Misoginia e gelosia, in un travolgente susseguirsi di emozioni e colpi di scena.
Gorizia
Teatro Verdi, via Garibaldi 2/a
21/01/13
0481 383602

«Dovrei mettermi in casa, io, una donna di spirito che non ha sulla bocca che la corte e i salotti, che scrive in versi e in prosa letterine galanti?». È burbero Arnolfo, ruvido, e convinto dei propri principi: ha conosciuto le donne, vissuto esperienze “vivaci” da giovane borghese... ed ora, da maturo signore, intende sposarsi senza rischiare di restare invischiato nelle sapienti e ingannevoli trame femminili. Molière – in una delle sue più divertenti commedie – lo dipinge con tratti che offrono materia per un’interpretazione da manuale. Com’è quella di Eros Pagni, superbo nel dare cuore e ira al protagonista de La scuola delle mogli diretto da Marco Sciaccaluga.

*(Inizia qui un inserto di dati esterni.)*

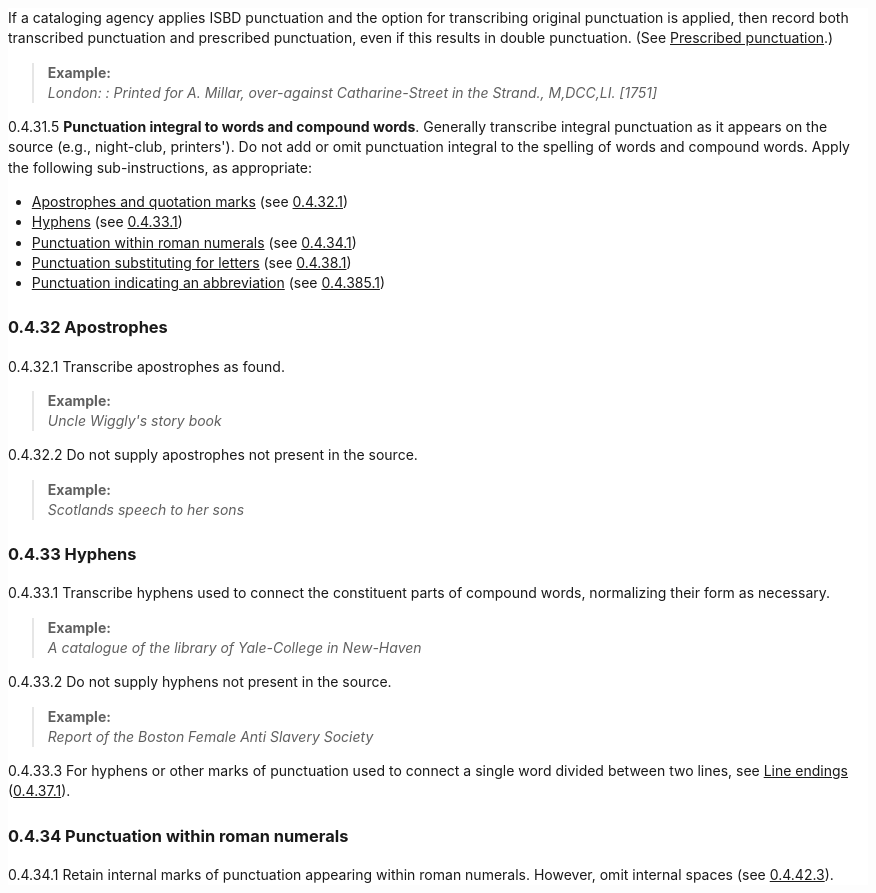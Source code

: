 If a cataloging agency applies ISBD punctuation and the option for transcribing original punctuation is applied, then record both transcribed punctuation and prescribed punctuation, even if this results in double punctuation. (See [Prescribed punctuation](/DCRMR/general-rules/Prescribed-punctuation).)

>**Example:**  
><CITE>London: : Printed for A. Millar, over-against Catharine-Street in the Strand., M,DCC,LI. [1751]</CITE>

<a name="0.4.31.5">0.4.31.5</a> **Punctuation integral to words and compound words**. Generally transcribe integral punctuation as it appears on the source (e.g., night-club, printers'). Do not add or omit punctuation integral to the spelling of words and compound words. Apply the following sub-instructions, as appropriate:
* [Apostrophes and quotation marks](/DCRMR/general-rules/Transcription/#0432-apostrophes) (see [0.4.32.1](/DCRMR/general-rules/Transcription/#0.4.32.1))
* [Hyphens](/DCRMR/general-rules/Transcription/#0433-hyphens) (see [0.4.33.1](/DCRMR/general-rules/Transcription/#0.4.33.1))
* [Punctuation within roman numerals](/DCRMR/general-rules/Transcription/#0434-punctuation-within-roman-numerals) (see [0.4.34.1](/DCRMR/general-rules/Transcription/#0.4.34.1))
* [Punctuation substituting for letters](/DCRMR/general-rules/Transcription/#0438-punctuation-substituting-for-letters) (see [0.4.38.1](/DCRMR/general-rules/Transcription/#0.4.38.1))
* [Punctuation indicating an abbreviation](/DCRMR/general-rules/Transcription/#04385-punctuation-indicating-an-abbreviation) (see [0.4.385.1](/DCRMR/general-rules/Transcription/#0.4.385.1))

### 0.4.32 Apostrophes

<a name="0.4.32.1">0.4.32.1</a> Transcribe apostrophes as found. 

>**Example:**  
><CITE>Uncle Wiggly's story book</CITE>

<a name="0.4.32.2">0.4.32.2</a> Do not supply apostrophes not present in the source.

>**Example:**  
><CITE>Scotlands speech to her sons</CITE>

### 0.4.33 Hyphens

<a name="0.4.33.1">0.4.33.1</a> Transcribe hyphens used to connect the constituent parts of compound words, normalizing their form as necessary. 

>**Example:**  
><CITE>A catalogue of the library of Yale-College in New-Haven</CITE>

<a name="0.4.33.2">0.4.33.2</a> Do not supply hyphens not present in the source.

>**Example:**  
><CITE>Report of the Boston Female Anti Slavery Society</CITE>

<a name="0.4.33.3">0.4.33.3</a> For hyphens or other marks of punctuation used to connect a single word divided between two lines, see [Line endings](/DCRMR/general-rules/Transcription/#0437-line-endings) ([0.4.37.1](/DCRMR/general-rules/Transcription/#0.4.37.1)).

### 0.4.34 Punctuation within roman numerals

<a name="0.4.34.1">0.4.34.1</a> Retain internal marks of punctuation appearing within roman numerals. However, omit internal spaces (see [0.4.42.3](/DCRMR/general-rules/Transcription/#0.4.42.3)).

Nei panni di Arnolfo, Pagni ha potuto sbizzarrirsi con i toni duri del misogino, quelli furiosi del geloso, quelli malinconici di chi deve infine riconoscersi perdente. Il protagonista, infatti, ha talmente poca stima delle donne e fastidio per le loro velleità intellettuali e d’indipendenza, che per sposarsi senza timori di “corna” ha scelto una giovane che gli fu affidata bambina. Tredici anni prima ha rinchiuso la piccola in convento, tenuta nell’ignoranza e nell’ingenuità: ora è pronta per essere una moglie dimessa. La commedia però insegna che non si può mutare la natura umana. Alla dolce e innocente Agnese infatti, basta incrociare alla finestra lo sguardo del giovane Orazio per sentire i brividi dell’amore e sbocciare come donna. Uno scherzo del destino poi vuole che Orazio sia il figlio di un vecchio amico di Arnolfo, appena giunto in città: Arnolfo lo incontra spesso e riceve le sue confidenze... comprese quelle “di cuore”. Lo scaltro signore fa presto a capire che la bella per la quale Orazio sospira è proprio Agnese, e se da un lato le mal riposte confidenze fanno in modo che egli riesca sempre ad anticipare i piani dei due innamorati, dall’altro viene tormentato per bene sulla graticola della gelosia, a forza di ascoltare Orazio. Ostinato, cerca contro ogni evidenza – e regalando al pubblico divertimento e tenerezza – di conquistare Agnese, ma un’agnizione fortunata risolverà per gli innamorati le cose al meglio e lascerà il povero Arnolfo gabbato e perdente. Una punizione esemplare per il protagonista di una commedia che a Molière valse un enorme scandalo (combattuto a suon di polemiche, poesie e commedie di risposta) e che – a ben guardare – può essere assunta a manifesto ante litteram della dignità e libertà femminile.